■ **WORK REQUEST**:
Look through the listing below and report how many lines contain "texorpdfstring", as a bare number.
*** Opening SOURCE MATERIAL ***
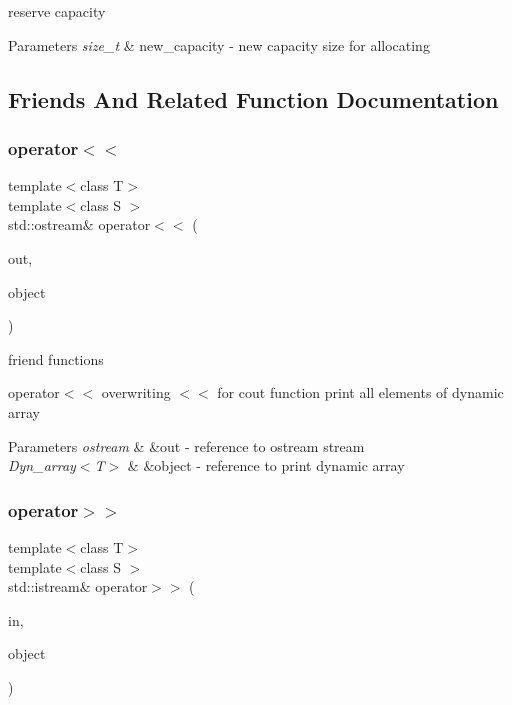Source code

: reserve capacity 


\begin{DoxyParams}{Parameters}
{\em size\+\_\+t} & new\+\_\+capacity -\/ new capacity size for allocating \\
\hline
\end{DoxyParams}


\subsection{Friends And Related Function Documentation}
\mbox{\label{classDyn__array_aebc2873551e997f690220158398e5bf3}} 
\subsubsection{\texorpdfstring{operator$<$$<$}{operator<<}}
{\footnotesize\ttfamily template$<$class T$>$ \\
template$<$class S $>$ \\
std\+::ostream\& operator$<$$<$ (\begin{DoxyParamCaption}\item[{std\+::ostream \&}]{out,  }\item[{const \hyperlink{classDyn__array}{Dyn\+\_\+array}$<$ S $>$ \&}]{object }\end{DoxyParamCaption})\hspace{0.3cm}{\ttfamily [friend]}}



friend functions 

operator$<$$<$ overwriting $<$$<$ for cout function print all elements of dynamic array 
\begin{DoxyParams}{Parameters}
{\em ostream} & \&out -\/ reference to ostream stream \\
\hline
{\em Dyn\+\_\+array$<$\+T$>$} & \&object -\/ reference to print dynamic array \\
\hline
\end{DoxyParams}
\mbox{\label{classDyn__array_a3b9156ade0a68fef20fc21e06aed9cc0}} 
\subsubsection{\texorpdfstring{operator$>$$>$}{operator>>}}
{\footnotesize\ttfamily template$<$class T$>$ \\
template$<$class S $>$ \\
std\+::istream\& operator$>$$>$ (\begin{DoxyParamCaption}\item[{std\+::istream \&}]{in,  }\item[{\hyperlink{classDyn__array}{Dyn\+\_\+array}$<$ S $>$ \&}]{object }\end{DoxyParamCaption})\hspace{0.3cm}{\ttfamily [friend]}}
*** Closing SOURCE MATERIAL ***
■ **COMPLETED TASK**:
2